Segment Open

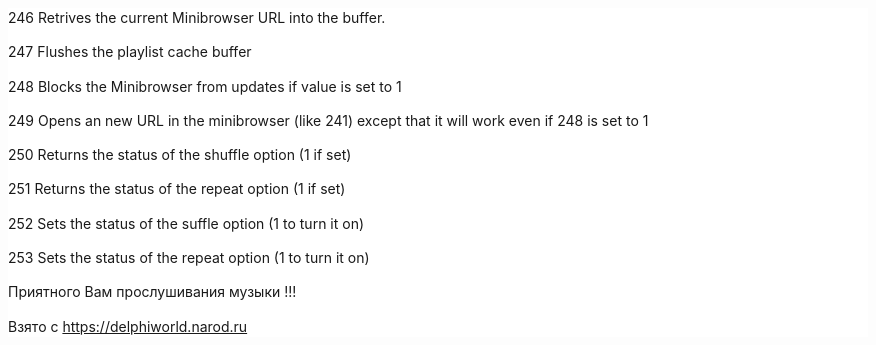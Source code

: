 246 Retrives the current Minibrowser URL into the buffer.

247 Flushes the playlist cache buffer

248 Blocks the Minibrowser from updates if value is set to 1

249 Opens an new URL in the minibrowser (like 241) except that it will
work even if 248 is set to 1

250 Returns the status of the shuffle option (1 if set)

251 Returns the status of the repeat option (1 if set)

252 Sets the status of the suffle option (1 to turn it on)

253 Sets the status of the repeat option (1 to turn it on)

Приятного Вам прослушивания музыки !!!

Взято с <https://delphiworld.narod.ru>
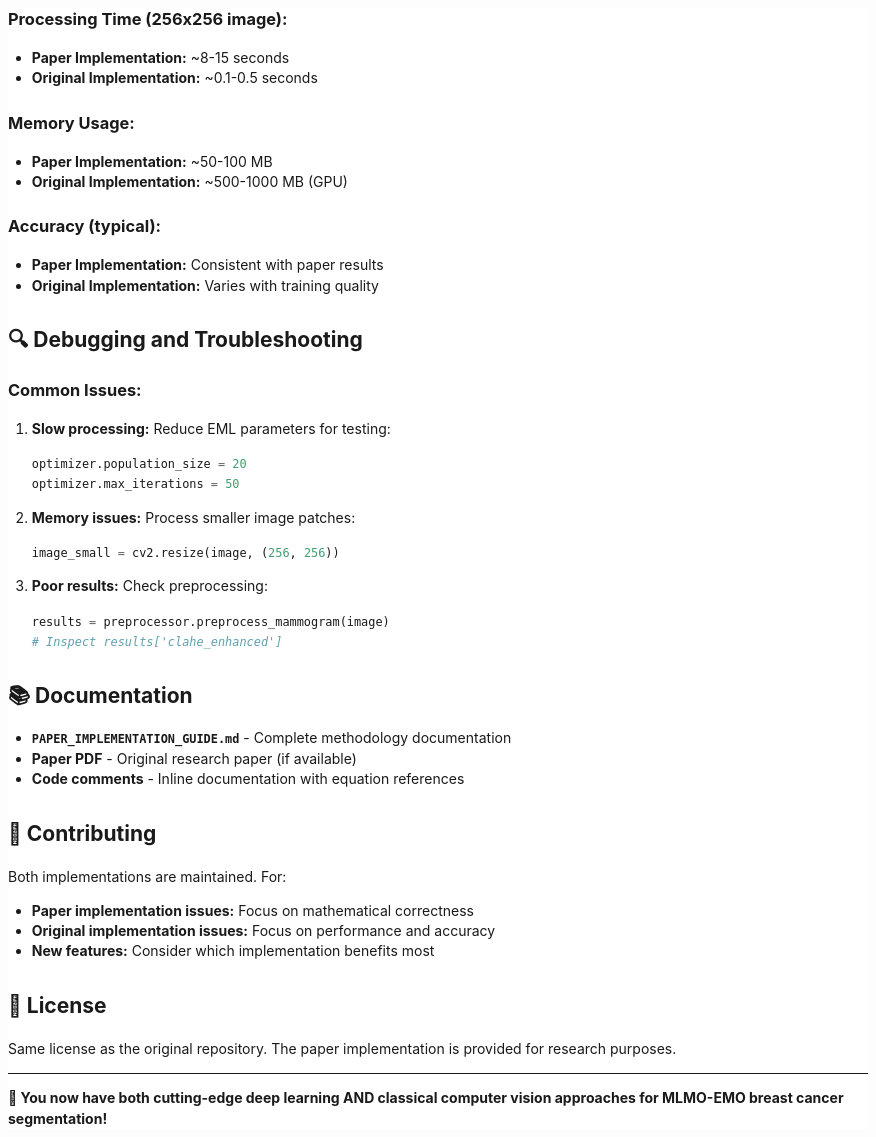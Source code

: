 ### Processing Time (256x256 image):
- **Paper Implementation:** ~8-15 seconds
- **Original Implementation:** ~0.1-0.5 seconds

### Memory Usage:
- **Paper Implementation:** ~50-100 MB
- **Original Implementation:** ~500-1000 MB (GPU)

### Accuracy (typical):
- **Paper Implementation:** Consistent with paper results
- **Original Implementation:** Varies with training quality

## 🔍 Debugging and Troubleshooting

### Common Issues:

1. **Slow processing:** Reduce EML parameters for testing:
   ```python
   optimizer.population_size = 20
   optimizer.max_iterations = 50
   ```

2. **Memory issues:** Process smaller image patches:
   ```python
   image_small = cv2.resize(image, (256, 256))
   ```

3. **Poor results:** Check preprocessing:
   ```python
   results = preprocessor.preprocess_mammogram(image)
   # Inspect results['clahe_enhanced']
   ```

## 📚 Documentation

- **`PAPER_IMPLEMENTATION_GUIDE.md`** - Complete methodology documentation
- **Paper PDF** - Original research paper (if available)
- **Code comments** - Inline documentation with equation references

## 🤝 Contributing

Both implementations are maintained. For:
- **Paper implementation issues:** Focus on mathematical correctness
- **Original implementation issues:** Focus on performance and accuracy
- **New features:** Consider which implementation benefits most

## 📜 License

Same license as the original repository. The paper implementation is provided for research purposes.

---

**🎉 You now have both cutting-edge deep learning AND classical computer vision approaches for MLMO-EMO breast cancer segmentation!**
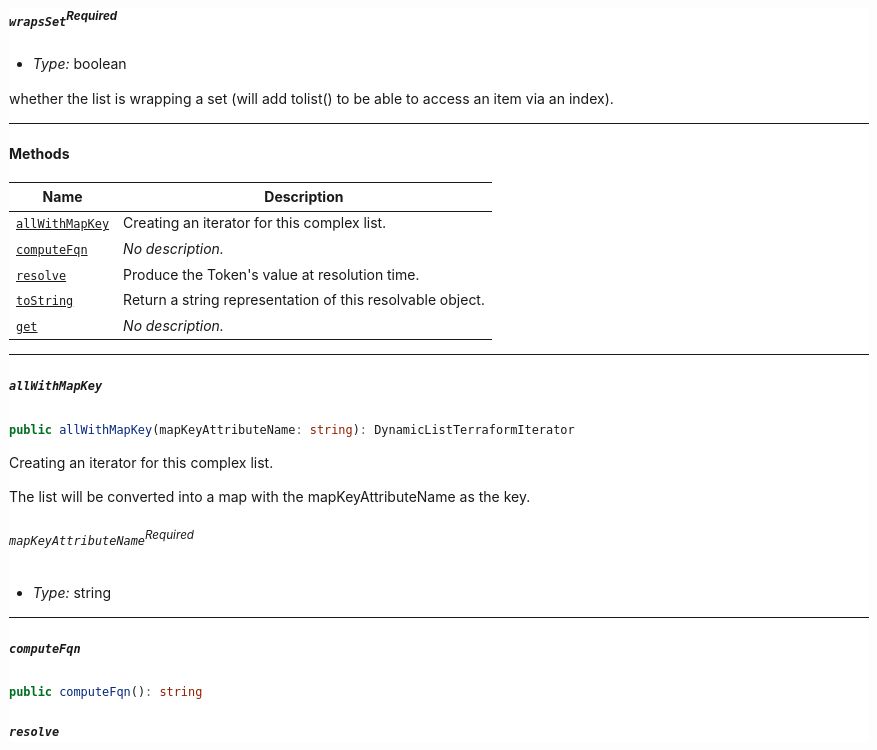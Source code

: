 ##### `wrapsSet`<sup>Required</sup> <a name="wrapsSet" id="@cdktf/provider-gitlab.projectProtectedEnvironment.ProjectProtectedEnvironmentDeployAccessLevelsList.Initializer.parameter.wrapsSet"></a>

- *Type:* boolean

whether the list is wrapping a set (will add tolist() to be able to access an item via an index).

---

#### Methods <a name="Methods" id="Methods"></a>

| **Name** | **Description** |
| --- | --- |
| <code><a href="#@cdktf/provider-gitlab.projectProtectedEnvironment.ProjectProtectedEnvironmentDeployAccessLevelsList.allWithMapKey">allWithMapKey</a></code> | Creating an iterator for this complex list. |
| <code><a href="#@cdktf/provider-gitlab.projectProtectedEnvironment.ProjectProtectedEnvironmentDeployAccessLevelsList.computeFqn">computeFqn</a></code> | *No description.* |
| <code><a href="#@cdktf/provider-gitlab.projectProtectedEnvironment.ProjectProtectedEnvironmentDeployAccessLevelsList.resolve">resolve</a></code> | Produce the Token's value at resolution time. |
| <code><a href="#@cdktf/provider-gitlab.projectProtectedEnvironment.ProjectProtectedEnvironmentDeployAccessLevelsList.toString">toString</a></code> | Return a string representation of this resolvable object. |
| <code><a href="#@cdktf/provider-gitlab.projectProtectedEnvironment.ProjectProtectedEnvironmentDeployAccessLevelsList.get">get</a></code> | *No description.* |

---

##### `allWithMapKey` <a name="allWithMapKey" id="@cdktf/provider-gitlab.projectProtectedEnvironment.ProjectProtectedEnvironmentDeployAccessLevelsList.allWithMapKey"></a>

```typescript
public allWithMapKey(mapKeyAttributeName: string): DynamicListTerraformIterator
```

Creating an iterator for this complex list.

The list will be converted into a map with the mapKeyAttributeName as the key.

###### `mapKeyAttributeName`<sup>Required</sup> <a name="mapKeyAttributeName" id="@cdktf/provider-gitlab.projectProtectedEnvironment.ProjectProtectedEnvironmentDeployAccessLevelsList.allWithMapKey.parameter.mapKeyAttributeName"></a>

- *Type:* string

---

##### `computeFqn` <a name="computeFqn" id="@cdktf/provider-gitlab.projectProtectedEnvironment.ProjectProtectedEnvironmentDeployAccessLevelsList.computeFqn"></a>

```typescript
public computeFqn(): string
```

##### `resolve` <a name="resolve" id="@cdktf/provider-gitlab.projectProtectedEnvironment.ProjectProtectedEnvironmentDeployAccessLevelsList.resolve"></a>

Segment Closed

__Your goal__
For this exercise, return exactly the lines above from the line with "247 Flushes the playlist cache buffer" through the line with "- **Original implementation issues:**", both included. Do not copy the pictures.

__Written response__
247 Flushes the playlist cache buffer

248 Blocks the Minibrowser from updates if value is set to 1

249 Opens an new URL in the minibrowser (like 241) except that it will
work even if 248 is set to 1

250 Returns the status of the shuffle option (1 if set)

251 Returns the status of the repeat option (1 if set)

252 Sets the status of the suffle option (1 to turn it on)

253 Sets the status of the repeat option (1 to turn it on)

Приятного Вам прослушивания музыки !!!

Взято с <https://delphiworld.narod.ru>
Source code

: ### Processing Time (256x256 image):
- **Paper Implementation:** ~8-15 seconds
- **Original Implementation:** ~0.1-0.5 seconds

### Memory Usage:
- **Paper Implementation:** ~50-100 MB
- **Original Implementation:** ~500-1000 MB (GPU)

### Accuracy (typical):
- **Paper Implementation:** Consistent with paper results
- **Original Implementation:** Varies with training quality

## 🔍 Debugging and Troubleshooting

### Common Issues:

1. **Slow processing:** Reduce EML parameters for testing:
   ```python
   optimizer.population_size = 20
   optimizer.max_iterations = 50
   ```

2. **Memory issues:** Process smaller image patches:
   ```python
   image_small = cv2.resize(image, (256, 256))
   ```

3. **Poor results:** Check preprocessing:
   ```python
   results = preprocessor.preprocess_mammogram(image)
   # Inspect results['clahe_enhanced']
   ```

## 📚 Documentation

- **`PAPER_IMPLEMENTATION_GUIDE.md`** - Complete methodology documentation
- **Paper PDF** - Original research paper (if available)
- **Code comments** - Inline documentation with equation references

## 🤝 Contributing

Both implementations are maintained. For:
- **Paper implementation issues:** Focus on mathematical correctness
- **Original implementation issues:** Focus on performance and accuracy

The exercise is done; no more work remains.